Aim of the exercise:
Every single entry should be printed exactly.

(Stored dataset items)
════════════════════

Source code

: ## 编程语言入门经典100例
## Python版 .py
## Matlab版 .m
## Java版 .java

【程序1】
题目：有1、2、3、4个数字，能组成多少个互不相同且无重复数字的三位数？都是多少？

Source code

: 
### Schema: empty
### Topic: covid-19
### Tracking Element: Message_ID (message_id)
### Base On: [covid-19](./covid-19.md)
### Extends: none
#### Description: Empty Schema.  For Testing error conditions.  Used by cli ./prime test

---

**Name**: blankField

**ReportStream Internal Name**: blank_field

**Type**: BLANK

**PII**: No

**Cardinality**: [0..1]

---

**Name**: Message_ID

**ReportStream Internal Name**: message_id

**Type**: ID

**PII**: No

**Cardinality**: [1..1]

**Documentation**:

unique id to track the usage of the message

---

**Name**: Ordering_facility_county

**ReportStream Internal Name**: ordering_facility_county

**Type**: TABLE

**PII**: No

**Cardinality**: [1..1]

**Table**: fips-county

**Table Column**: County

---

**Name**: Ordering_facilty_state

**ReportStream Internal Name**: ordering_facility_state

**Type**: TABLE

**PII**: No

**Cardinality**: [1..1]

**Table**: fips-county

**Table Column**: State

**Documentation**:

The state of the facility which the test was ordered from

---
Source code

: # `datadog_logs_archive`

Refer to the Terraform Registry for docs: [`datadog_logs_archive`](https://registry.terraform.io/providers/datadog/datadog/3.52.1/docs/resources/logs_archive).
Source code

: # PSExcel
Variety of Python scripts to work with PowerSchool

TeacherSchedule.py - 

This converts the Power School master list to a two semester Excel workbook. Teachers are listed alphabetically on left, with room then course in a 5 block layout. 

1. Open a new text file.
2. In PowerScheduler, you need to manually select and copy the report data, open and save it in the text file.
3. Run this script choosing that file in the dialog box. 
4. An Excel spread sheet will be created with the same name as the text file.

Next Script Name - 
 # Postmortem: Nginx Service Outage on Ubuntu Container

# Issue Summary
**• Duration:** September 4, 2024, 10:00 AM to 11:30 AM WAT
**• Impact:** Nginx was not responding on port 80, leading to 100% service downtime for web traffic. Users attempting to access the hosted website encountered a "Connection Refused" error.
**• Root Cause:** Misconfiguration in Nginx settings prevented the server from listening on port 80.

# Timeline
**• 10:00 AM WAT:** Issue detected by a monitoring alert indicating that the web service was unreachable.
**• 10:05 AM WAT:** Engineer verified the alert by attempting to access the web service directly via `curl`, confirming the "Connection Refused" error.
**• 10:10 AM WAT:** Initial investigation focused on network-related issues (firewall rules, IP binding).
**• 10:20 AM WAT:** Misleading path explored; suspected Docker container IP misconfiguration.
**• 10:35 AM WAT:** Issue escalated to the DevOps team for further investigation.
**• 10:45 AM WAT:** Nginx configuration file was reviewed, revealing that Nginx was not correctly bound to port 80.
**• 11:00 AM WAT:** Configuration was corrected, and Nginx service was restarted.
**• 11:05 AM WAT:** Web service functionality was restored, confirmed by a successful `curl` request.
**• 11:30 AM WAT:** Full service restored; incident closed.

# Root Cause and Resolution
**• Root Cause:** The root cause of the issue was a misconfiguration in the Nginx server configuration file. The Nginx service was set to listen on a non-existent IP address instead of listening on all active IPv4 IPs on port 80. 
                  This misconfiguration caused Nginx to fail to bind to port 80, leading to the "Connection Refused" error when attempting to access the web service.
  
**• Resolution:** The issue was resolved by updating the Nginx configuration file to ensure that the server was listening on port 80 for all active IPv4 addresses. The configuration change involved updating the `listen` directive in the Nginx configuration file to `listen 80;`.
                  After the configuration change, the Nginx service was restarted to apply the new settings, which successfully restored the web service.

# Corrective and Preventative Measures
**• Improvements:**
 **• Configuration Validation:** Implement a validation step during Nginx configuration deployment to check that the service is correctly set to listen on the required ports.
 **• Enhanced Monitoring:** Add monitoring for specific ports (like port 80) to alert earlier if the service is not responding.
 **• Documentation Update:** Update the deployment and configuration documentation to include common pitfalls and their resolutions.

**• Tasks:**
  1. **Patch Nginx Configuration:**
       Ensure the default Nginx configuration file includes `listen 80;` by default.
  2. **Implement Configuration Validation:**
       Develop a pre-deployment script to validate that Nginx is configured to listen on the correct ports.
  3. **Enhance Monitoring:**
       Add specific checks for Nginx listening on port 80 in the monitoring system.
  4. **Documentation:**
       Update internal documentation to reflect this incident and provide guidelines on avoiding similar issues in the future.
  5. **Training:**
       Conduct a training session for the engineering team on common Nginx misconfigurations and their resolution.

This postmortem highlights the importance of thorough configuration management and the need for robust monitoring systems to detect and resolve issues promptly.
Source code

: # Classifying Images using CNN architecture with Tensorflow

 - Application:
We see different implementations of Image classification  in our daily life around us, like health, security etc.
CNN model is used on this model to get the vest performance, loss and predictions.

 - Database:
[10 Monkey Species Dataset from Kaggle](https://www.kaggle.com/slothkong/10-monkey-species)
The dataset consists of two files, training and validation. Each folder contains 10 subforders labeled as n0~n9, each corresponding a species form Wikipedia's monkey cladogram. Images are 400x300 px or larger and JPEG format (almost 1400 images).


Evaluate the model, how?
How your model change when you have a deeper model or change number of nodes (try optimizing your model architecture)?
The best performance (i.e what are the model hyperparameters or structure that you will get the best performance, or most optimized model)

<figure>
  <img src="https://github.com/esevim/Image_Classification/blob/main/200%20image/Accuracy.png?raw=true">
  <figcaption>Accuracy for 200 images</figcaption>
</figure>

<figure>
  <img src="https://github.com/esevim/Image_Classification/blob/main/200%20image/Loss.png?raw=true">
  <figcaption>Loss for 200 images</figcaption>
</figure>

════════════════════

Solution to this exercise:
Source code

: ## 编程语言入门经典100例
## Python版 .py
## Matlab版 .m
## Java版 .java

【程序1】
题目：有1、2、3、4个数字，能组成多少个互不相同且无重复数字的三位数？都是多少？

Source code

: 
### Schema: empty
### Topic: covid-19
### Tracking Element: Message_ID (message_id)
### Base On: [covid-19](./covid-19.md)
### Extends: none
#### Description: Empty Schema.  For Testing error conditions.  Used by cli ./prime test

---

**Name**: blankField

**ReportStream Internal Name**: blank_field

**Type**: BLANK

**PII**: No

**Cardinality**: [0..1]

---

**Name**: Message_ID

**ReportStream Internal Name**: message_id

**Type**: ID

**PII**: No

**Cardinality**: [1..1]

**Documentation**:

unique id to track the usage of the message

---

**Name**: Ordering_facility_county

**ReportStream Internal Name**: ordering_facility_county

**Type**: TABLE

**PII**: No

**Cardinality**: [1..1]

**Table**: fips-county

**Table Column**: County

---

**Name**: Ordering_facilty_state

**ReportStream Internal Name**: ordering_facility_state

**Type**: TABLE

**PII**: No

**Cardinality**: [1..1]

**Table**: fips-county

**Table Column**: State

**Documentation**:

The state of the facility which the test was ordered from

---
Source code

: # `datadog_logs_archive`

Refer to the Terraform Registry for docs: [`datadog_logs_archive`](https://registry.terraform.io/providers/datadog/datadog/3.52.1/docs/resources/logs_archive).
Source code

: # PSExcel
Variety of Python scripts to work with PowerSchool

TeacherSchedule.py - 

This converts the Power School master list to a two semester Excel workbook. Teachers are listed alphabetically on left, with room then course in a 5 block layout. 

1. Open a new text file.
2. In PowerScheduler, you need to manually select and copy the report data, open and save it in the text file.
3. Run this script choosing that file in the dialog box. 
4. An Excel spread sheet will be created with the same name as the text file.

Next Script Name - 
 # Postmortem: Nginx Service Outage on Ubuntu Container

# Issue Summary
**• Duration:** September 4, 2024, 10:00 AM to 11:30 AM WAT
**• Impact:** Nginx was not responding on port 80, leading to 100% service downtime for web traffic. Users attempting to access the hosted website encountered a "Connection Refused" error.
**• Root Cause:** Misconfiguration in Nginx settings prevented the server from listening on port 80.

# Timeline
**• 10:00 AM WAT:** Issue detected by a monitoring alert indicating that the web service was unreachable.
**• 10:05 AM WAT:** Engineer verified the alert by attempting to access the web service directly via `curl`, confirming the "Connection Refused" error.
**• 10:10 AM WAT:** Initial investigation focused on network-related issues (firewall rules, IP binding).
**• 10:20 AM WAT:** Misleading path explored; suspected Docker container IP misconfiguration.
**• 10:35 AM WAT:** Issue escalated to the DevOps team for further investigation.
**• 10:45 AM WAT:** Nginx configuration file was reviewed, revealing that Nginx was not correctly bound to port 80.
**• 11:00 AM WAT:** Configuration was corrected, and Nginx service was restarted.
**• 11:05 AM WAT:** Web service functionality was restored, confirmed by a successful `curl` request.
**• 11:30 AM WAT:** Full service restored; incident closed.

# Root Cause and Resolution
**• Root Cause:** The root cause of the issue was a misconfiguration in the Nginx server configuration file. The Nginx service was set to listen on a non-existent IP address instead of listening on all active IPv4 IPs on port 80. 
                  This misconfiguration caused Nginx to fail to bind to port 80, leading to the "Connection Refused" error when attempting to access the web service.
  
**• Resolution:** The issue was resolved by updating the Nginx configuration file to ensure that the server was listening on port 80 for all active IPv4 addresses. The configuration change involved updating the `listen` directive in the Nginx configuration file to `listen 80;`.
                  After the configuration change, the Nginx service was restarted to apply the new settings, which successfully restored the web service.

# Corrective and Preventative Measures
**• Improvements:**
 **• Configuration Validation:** Implement a validation step during Nginx configuration deployment to check that the service is correctly set to listen on the required ports.
 **• Enhanced Monitoring:** Add monitoring for specific ports (like port 80) to alert earlier if the service is not responding.
 **• Documentation Update:** Update the deployment and configuration documentation to include common pitfalls and their resolutions.

**• Tasks:**
  1. **Patch Nginx Configuration:**
       Ensure the default Nginx configuration file includes `listen 80;` by default.
  2. **Implement Configuration Validation:**
       Develop a pre-deployment script to validate that Nginx is configured to listen on the correct ports.
  3. **Enhance Monitoring:**
       Add specific checks for Nginx listening on port 80 in the monitoring system.
  4. **Documentation:**
       Update internal documentation to reflect this incident and provide guidelines on avoiding similar issues in the future.
  5. **Training:**
       Conduct a training session for the engineering team on common Nginx misconfigurations and their resolution.

This postmortem highlights the importance of thorough configuration management and the need for robust monitoring systems to detect and resolve issues promptly.
Source code

: # Classifying Images using CNN architecture with Tensorflow

 - Application:
We see different implementations of Image classification  in our daily life around us, like health, security etc.
CNN model is used on this model to get the vest performance, loss and predictions.

 - Database:
[10 Monkey Species Dataset from Kaggle](https://www.kaggle.com/slothkong/10-monkey-species)
The dataset consists of two files, training and validation. Each folder contains 10 subforders labeled as n0~n9, each corresponding a species form Wikipedia's monkey cladogram. Images are 400x300 px or larger and JPEG format (almost 1400 images).


Evaluate the model, how?
How your model change when you have a deeper model or change number of nodes (try optimizing your model architecture)?
The best performance (i.e what are the model hyperparameters or structure that you will get the best performance, or most optimized model)

<figure>
  <img src="https://github.com/esevim/Image_Classification/blob/main/200%20image/Accuracy.png?raw=true">
  <figcaption>Accuracy for 200 images</figcaption>
</figure>

<figure>
  <img src="https://github.com/esevim/Image_Classification/blob/main/200%20image/Loss.png?raw=true">
  <figcaption>Loss for 200 images</figcaption>
</figure>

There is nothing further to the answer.